Dirck Mulder
Components||4 min read

Build a Dome Gallery in React

Arrange images across a curved 3D dome surface for a unique spatial gallery experience.

Grids are predictable. Domes are not. When your gallery wraps images across a curved 3D surface, it tells visitors they are somewhere worth exploring, not just somewhere worth scrolling.

The final result

What we are building

A full CSS 3D sphere of images that you can drag to spin. Clicking an image expands it with a smooth zoom animation. The sphere rotates with inertia on release, decelerating gradually based on how fast you dragged. Everything is CSS transforms with no WebGL.

Setting up

tsx
import { useEffect, useMemo, useRef, useCallback } from 'react';

No external animation library. The rotation and inertia are implemented with requestAnimationFrame and manual math.

Building the component

Building the item grid

Items are placed on a cylindrical grid with alternating row offsets. The buildItems function creates a list of positions in degrees:

tsx
function buildItems(pool: ImageItem[], seg: number): ItemDef[] {
  const xCols = Array.from({ length: seg }, (_, i) => -37 + i * 2);
  const evenYs = [-4, -2, 0, 2, 4];
  const oddYs = [-3, -1, 1, 3, 5];
  const coords = xCols.flatMap((x, c) => {
    const ys = c % 2 === 0 ? evenYs : oddYs;
    return ys.map(y => ({ x, y, sizeX: 2, sizeY: 2 }));
  });
  // ... image assignment with shuffle to avoid consecutive duplicates
}

Positioning items with CSS custom properties

Each sphere item gets its rotation as CSS variables. The CSS then computes the actual rotateY and rotateX from those values combined with the global rotation:

css
.sphere-item {
  transform:
    rotateY(calc(var(--rot-y) * (var(--offset-x) + (var(--item-size-x) - 1) / 2) + var(--rot-y-delta, 0deg)))
    rotateX(calc(var(--rot-x) * (var(--offset-y) - (var(--item-size-y) - 1) / 2) + var(--rot-x-delta, 0deg)))
    translateZ(var(--radius));
}

Updating the sphere rotation is a single style.transform write on the sphere container:

tsx
const applyTransform = (xDeg: number, yDeg: number) => {
  const el = sphereRef.current;
  if (el)
    el.style.transform = `translateZ(calc(var(--radius) * -1)) rotateX(${xDeg}deg) rotateY(${yDeg}deg)`;
};

Inertia after drag

Velocity is captured during the drag.
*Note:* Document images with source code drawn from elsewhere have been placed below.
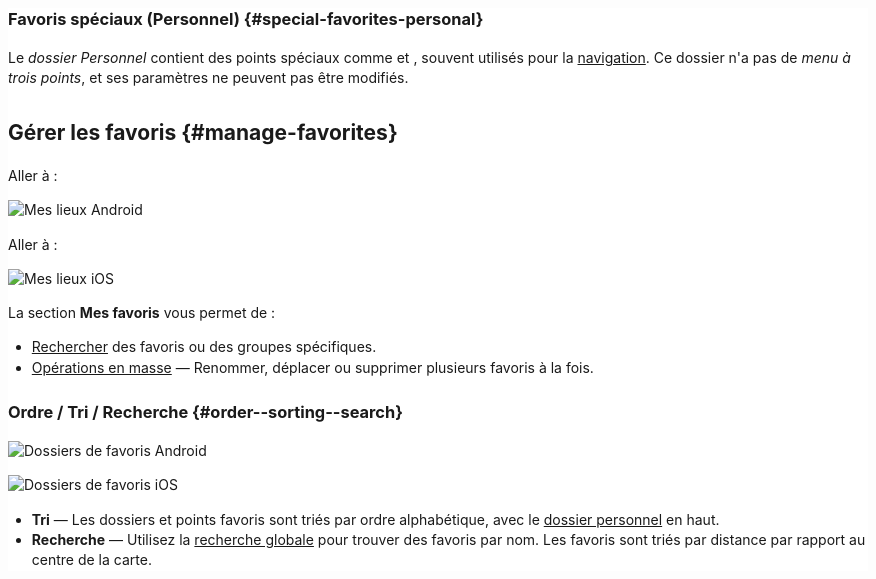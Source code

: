 
### Favoris spéciaux (Personnel) {#special-favorites-personal}

Le *dossier Personnel* contient des points spéciaux comme **<Translate android="true" ids="favorite_home_category"/>** et **<Translate android="true" ids="work_button"/>**, souvent utilisés pour la [navigation](../navigation/setup/route-navigation.md#select-start-point). Ce dossier n'a pas de *menu à trois points*, et ses paramètres ne peuvent pas être modifiés.


## Gérer les favoris {#manage-favorites}

<Tabs groupId="operating-systems" queryString="current-os">

<TabItem value="android" label="Android">

Aller à : *<Translate android="true" ids="shared_string_menu,shared_string_my_places,favourites"/>*

![Mes lieux Android](@site/static/img/personal/my_places_android.png)

</TabItem>

<TabItem value="ios" label="iOS">

Aller à : *<Translate ios="true" ids="shared_string_menu,shared_string_my_places,my_favorites"/>*

![Mes lieux iOS](@site/static/img/personal/my_places_ios.png)

</TabItem>

</Tabs>

La section **Mes favoris** vous permet de :

- [Rechercher](#order--sorting--search) des favoris ou des groupes spécifiques.
- [Opérations en masse](#bulk-edit--delete) — Renommer, déplacer ou supprimer plusieurs favoris à la fois.

### Ordre / Tri / Recherche {#order--sorting--search}

<Tabs groupId="operating-systems" queryString="current-os">

<TabItem value="android" label="Android">

![Dossiers de favoris Android](@site/static/img/personal/favorites_folders_android.png)
</TabItem>

<TabItem value="ios" label="iOS">

![Dossiers de favoris iOS](@site/static/img/personal/favorites_folders_ios.png)

</TabItem>

</Tabs>

- **Tri** — Les dossiers et points favoris sont triés par ordre alphabétique, avec le [dossier personnel](../personal/favorites.md#special-favorites-personal) en haut.
- **Recherche** — Utilisez la [recherche globale](../search/search-all.md) pour trouver des favoris par nom. Les favoris sont triés par distance par rapport au centre de la carte.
On release, an animation loop applies friction until the velocity drops below a threshold:

tsx
const startInertia = useCallback((vx: number, vy: number) => {
  let vX = clamp(vx, -MAX_V, MAX_V) * 80;
  let vY = clamp(vy, -MAX_V, MAX_V) * 80;
  const frictionMul = 0.94 + 0.055 * d;
  const step = () => {
    vX *= frictionMul;
    vY *= frictionMul;
    if (Math.abs(vX) < stopThreshold && Math.abs(vY) < stopThreshold) return;
    const nextX = clamp(rotationRef.current.x - vY / 200, -maxVerticalRotationDeg, maxVerticalRotationDeg);
    const nextY = wrapAngleSigned(rotationRef.current.y + vX / 200);
    rotationRef.current = { x: nextX, y: nextY };
    applyTransform(nextX, nextY);
    inertiaRAF.current = requestAnimationFrame(step);
  };
  inertiaRAF.current = requestAnimationFrame(step);
}, [dragDampening, maxVerticalRotationDeg, stopInertia]);

Image expand animation

Clicking a tile captures its screen position, creates an overlay element starting from that position, and animates it to fill the frame:

tsx
const tx0 = tileR.left - frameR.left;
const ty0 = tileR.top - frameR.top;
const sx0 = tileR.width / frameR.width;
const sy0 = tileR.height / frameR.height;
overlay.style.transform = `translate(${tx0}px, ${ty0}px) scale(${sx0}, ${sy0})`;

setTimeout(() => {
  overlay.style.opacity = '1';
  overlay.style.transform = 'translate(0px, 0px) scale(1, 1)';
}, 16);

How to use it

tsx
<DomeGallery
  images={[
    { src: '/photo1.jpg', alt: 'Mountain' },
    { src: '/photo2.jpg', alt: 'Ocean' },
  ]}
  segments={35}
  fit={0.5}
  dragSensitivity={20}
  grayscale={true}
  overlayBlurColor="#060010"
/>

Key takeaways

  • The sphere radius is computed from the container size via a ResizeObserver, so the dome always fills its container regardless of screen size.
  • Vertical rotation is clamped to a small range (maxVerticalRotationDeg) to prevent the sphere from flipping upside down.
  • The dg-scroll-lock class added to document.body during drag prevents the page from scrolling while the user is interacting with the dome.